IANIGLA   20881
Unidad Ejecutora - UE
congresos y reuniones científicas
Glacier Fluctuations since the "Little Ice Age" in the Andes of Mendoza, Argentina.
Workshop; Climate Change and Glaciers: Impacts in Water Resources, Sea Level Rise and Mountain Environments; 2007
Institución organizadora:
Embassy of Chile in Italy; Ente per le Nuove tecnologie, l´Energia; e l´Ambiente; Centro de Estudios Científicos; Comitato Glaciologico Italiano, Instituto Antártico Chileno.

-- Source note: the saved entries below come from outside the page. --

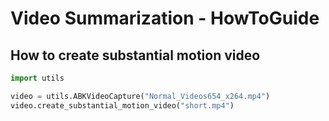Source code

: # Video Summarization - HowToGuide

## How to create substantial motion video

```python
import utils

video = utils.ABKVideoCapture("Normal_Videos654_x264.mp4")
video.create_substantial_motion_video("short.mp4")
```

Abstract The most recent episode of glacier growth of the Holocene glacier fluctuations occurred during the “Little Ice Age” (LIA), which was a global, well documented phenomenon in nearly all glaciated regions. Nevertheless, in the Central Andes of Argentina between 31º-35ºS, very scarce studies have been carried out about the LIA maximum advance and the information of glacier variations deal manly with the time period from the beginning of the 20th century or from the end of the 19th century to the present. This study is thus relevant for paleoclimate reconstructions in South America. El Azufre and El Peñón valleys at 35ºS latitude and Las Damas and Las Choicas valleys at 34º55´S latitude in the headwater of the Rio Grande basin were studied since the maximum “Little Ice Age” (LIA) to the present. Based on morphological characteristics, the proximity to the active glaciers, and radiocarbon ages, the LIA advance begun around 1450 and the maximum was reached about 1660, and a later stage occurred around 1720-1820. The ELA during the LIA maximum in EL Azufre and El Peñón glaciers was 105 and 110 m lower than the present levels. The fluctuations of Las Vacas and Güssfeldt glaciers at 33ºS, and El Azufre and El Peñón glaciers, have been studied between 1894 and 2005, through the use of historical data, topographic maps, aerial photographs, satellite images (TM) of different years, and GPS measurements in the field. During this period the glacier length trend of advanced during 1980s and 1990s, then retreated until 2004 and remained near stationary. The Glaciar Güssfeldt retreated until 1999 and then remained practically stationary between 1999-2005. In Las Vacas, El Azufre and El Peñón glaciers, the advance during the 1980s and 1990s could be related with the ENSO events. The position of the modern snow-line (or equilibrium-line altitude; ELA) in El Azufre and El Peñón glaciers was estimated from the median altitude of the glaciers and lies at 3225 m and 3375±50 m, respectively.